Over the years I’ve had conversations with former DDS director Laura Nuss, Erin Leveton (firstname.lastname@example.org) and others on this subject. I know there are existing secure systems such as Therap and MCIS that DDS uses to share sensitive information with agencies providing services and supports. In the past, DDS also has explored secure email communications systems for its interactions with agencies. But here’s the problem: no secure email system has ever been adopted, and the secure systems that exist aren’t available to family members or other supportive decision makers. This means that everything that’s shared by email – sometimes very sensitive information - is insecure, and until DDS finds and adopts some sort of secure email system, that will continue to be the case.
I’ve asked over and over again for our son’s full name not to be included in emails that contain sensitive health information, but no matter how many times I ask this it seems the professionals who should know better keep on including his full name in their messages. Even if I send an email specifically including only initials, or avoid being too specific in an email about some problem he’s having, they will write back with his full name and very detailed discussion of his personal business.
This needs to stop.

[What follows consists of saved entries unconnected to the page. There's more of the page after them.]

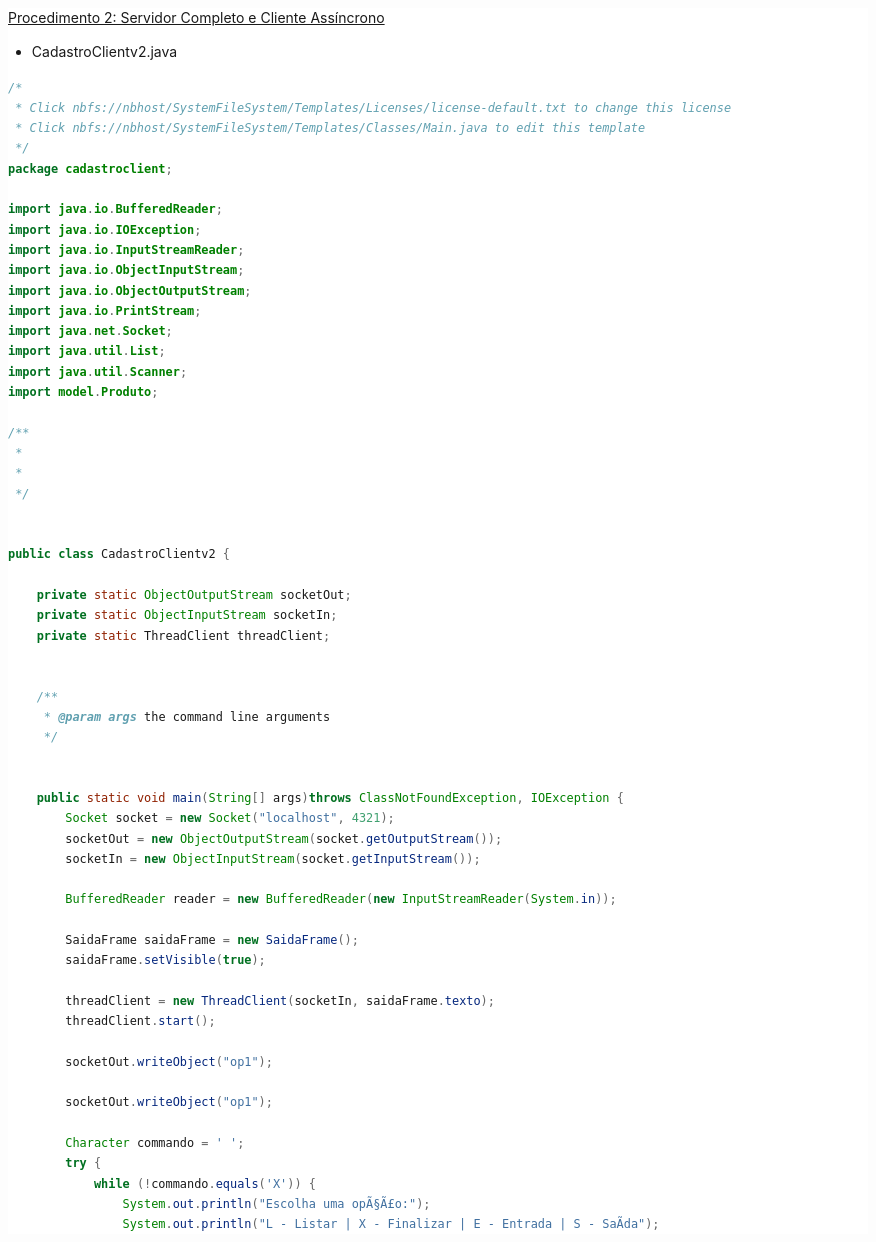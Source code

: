[Procedimento 2: Servidor Completo e Cliente Assíncrono](https://github.com/Leowaawe/Mundo-3/tree/main/Missao-5-Mundo-3/procedimento%202)

* CadastroClientv2.java
``` java
/*
 * Click nbfs://nbhost/SystemFileSystem/Templates/Licenses/license-default.txt to change this license
 * Click nbfs://nbhost/SystemFileSystem/Templates/Classes/Main.java to edit this template
 */
package cadastroclient;

import java.io.BufferedReader;
import java.io.IOException;
import java.io.InputStreamReader;
import java.io.ObjectInputStream;
import java.io.ObjectOutputStream;
import java.io.PrintStream;
import java.net.Socket;
import java.util.List;
import java.util.Scanner;
import model.Produto;

/**
 *
 * 
 */


public class CadastroClientv2 {   
    
    private static ObjectOutputStream socketOut;
    private static ObjectInputStream socketIn;
    private static ThreadClient threadClient;
    
    
    /**
     * @param args the command line arguments
     */
    
    
    public static void main(String[] args)throws ClassNotFoundException, IOException {
        Socket socket = new Socket("localhost", 4321);
        socketOut = new ObjectOutputStream(socket.getOutputStream());
        socketIn = new ObjectInputStream(socket.getInputStream());
        
        BufferedReader reader = new BufferedReader(new InputStreamReader(System.in));
        
        SaidaFrame saidaFrame = new SaidaFrame();
        saidaFrame.setVisible(true);
        
        threadClient = new ThreadClient(socketIn, saidaFrame.texto);
        threadClient.start();
        
        socketOut.writeObject("op1");
        
        socketOut.writeObject("op1");

        Character commando = ' ';
        try {
            while (!commando.equals('X')) {
                System.out.println("Escolha uma opÃ§Ã£o:");
                System.out.println("L - Listar | X - Finalizar | E - Entrada | S - SaÃ­da");

```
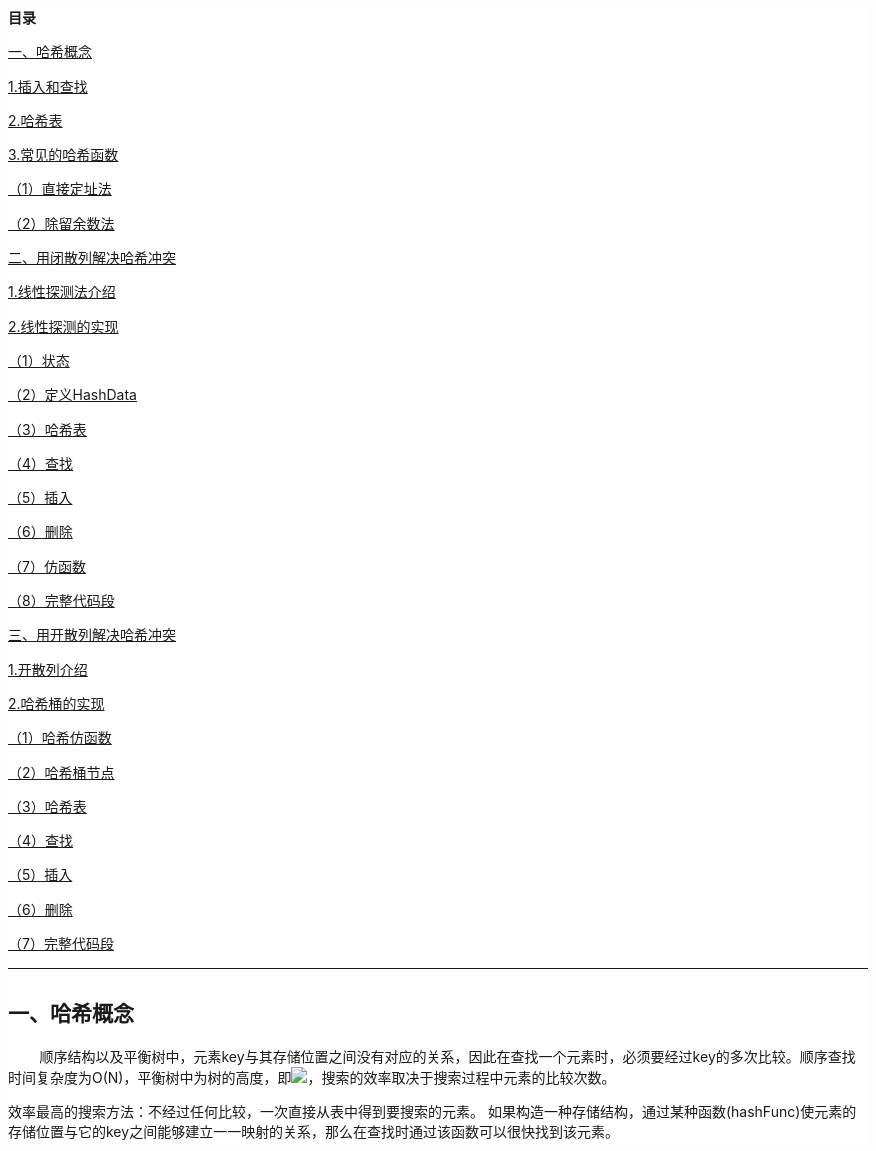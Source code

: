 **目录**

[一、哈希概念](#t0)

[1.插入和查找](#t1)

[2.哈希表](#t2) 

[3.常见的哈希函数](#t3)

[（1）直接定址法](#t4)

[（2）除留余数法](#t5)

[二、用闭散列解决哈希冲突](#t6)

[1.线性探测法介绍](#t7)

[2.线性探测的实现](#t8)

[（1）状态](#t9)

[（2）定义HashData](#t10)

[（3）哈希表](#t11) 

[（4）查找](#t12)

[（5）插入](#t13)

[（6）删除](#t14)

[（7）仿函数](#t15)

[（8）完整代码段](#t16)

[三、用开散列解决哈希冲突](#t17)

[1.开散列介绍](#t18)

[2.哈希桶的实现](#t19)

[（1）哈希仿函数](#t20)

[（2）哈希桶节点](#t21)

[（3）哈希表](#t22)

[（4）查找](#t23)

[（5）插入](#t24)

[（6）删除](#t25)

[（7）完整代码段](#t26)

* * *

## 一、哈希概念

        顺序结构以及平衡树中，元素key与其存储位置之间没有对应的关系，因此在查找一个元素时，必须要经过key的多次比较。顺序查找时间复杂度为O(N)，平衡树中为树的高度，即![](https://img-blog.csdnimg.cn/ad9cc3797d8640b788b0220990177b96.png)，搜索的效率取决于搜索过程中元素的比较次数。

效率最高的搜索方法：不经过任何比较，一次直接从表中得到要搜索的元素。 如果构造一种存储结构，通过某种函数(hashFunc)使元素的存储位置与它的key之间能够建立一一映射的关系，那么在查找时通过该函数可以很快找到该元素。
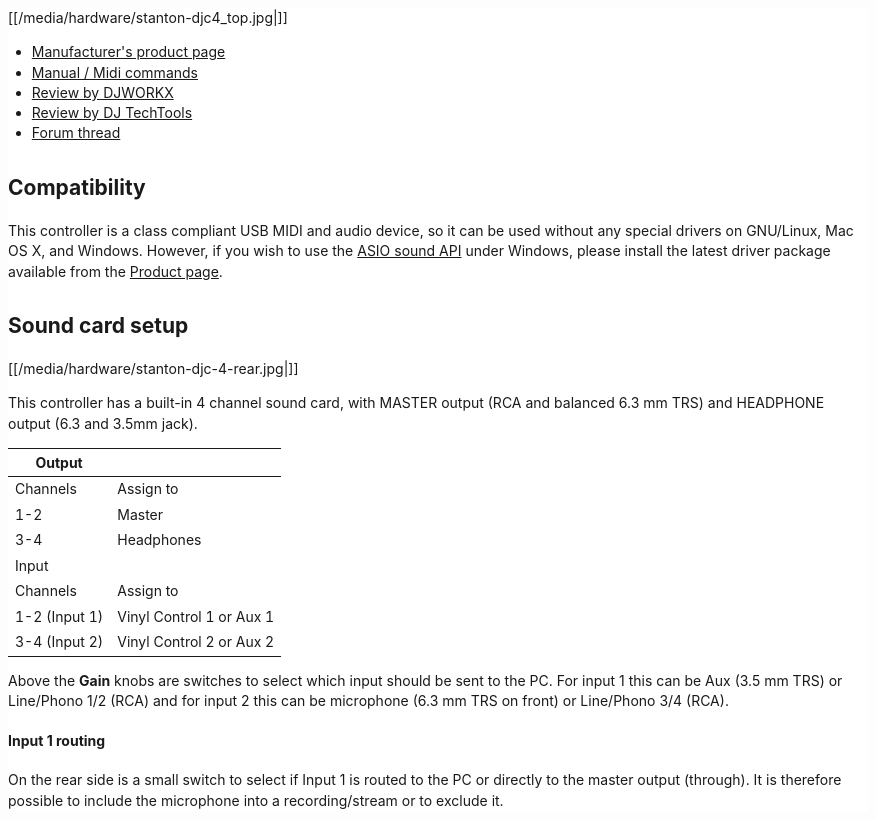 [[/media/hardware/stanton-djc4_top.jpg|]]

  - [Manufacturer's product
    page](http://www.stantondj.com/stanton-controllers-systems/djc4.html//)
  - [Manual / Midi
    commands](http://www.stantondj.com/pdf/products/controllers/djc4/DJC.4ManualV1.1.pdf//)
  - [Review by
    DJWORKX](https://djworx.com/review-stanton-djc-4-controller//)
  - [Review by DJ
    TechTools](https://djtechtools.com/2012/08/29/review-stanton-djc-4-controller//)
  - [Forum
    thread](https://www.mixxx.org/forums/viewtopic.php?f=7&t=6027)

## Compatibility

This controller is a class compliant USB MIDI and audio device, so it
can be used without any special drivers on GNU/Linux, Mac OS X, and
Windows. However, if you wish to use the [ASIO sound
API](http://mixxx.org/manual/latest/chapters/configuration.html#audio-api)
under Windows, please install the latest driver package available from
the [Product
page](http://www.stantondj.com/stanton-controllers-systems/djc4.html//).

## Sound card setup

[[/media/hardware/stanton-djc-4-rear.jpg|]]

This controller has a built-in 4 channel sound card, with MASTER output
(RCA and balanced 6.3 mm TRS) and HEADPHONE output (6.3 and 3.5mm jack).

| Output        |                          |
| ------------- | ------------------------ |
| Channels      | Assign to                |
| 1-2           | Master                   |
| 3-4           | Headphones               |
| Input         |                          |
| Channels      | Assign to                |
| 1-2 (Input 1) | Vinyl Control 1 or Aux 1 |
| 3-4 (Input 2) | Vinyl Control 2 or Aux 2 |

Above the **Gain** knobs are switches to select which input should be
sent to the PC. For input 1 this can be Aux (3.5 mm TRS) or Line/Phono
1/2 (RCA) and for input 2 this can be microphone (6.3 mm TRS on front)
or Line/Phono 3/4 (RCA).

#### Input 1 routing

On the rear side is a small switch to select if Input 1 is routed to the
PC or directly to the master output (through). It is therefore possible
to include the microphone into a recording/stream or to exclude it.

At a minimum, until such time as DDS has a secure email system for communicating sensitive information, guidelines should be provided to DDS and agencies receiving DDS funding about how to communicate in emails about people’s personal business. Just because someone is receiving government assistance doesn’t mean that they lose their right to privacy. Not my son, not your daughter, brother, sister or cousin. We all have the right to privacy.
I know this can be cumbersome. In the past I’ve had to work with secure systems and their logins, passwords, etc. They’re a hassle, but they have a purpose, and they don’t have to be set up so that every email has to be sent this way: if you’re just scheduling a meeting it’s clearly not necessary. Let’s remember, though, that we owe it to the people we support to protect sensitive personal information. DDS needs to set an example, starting now.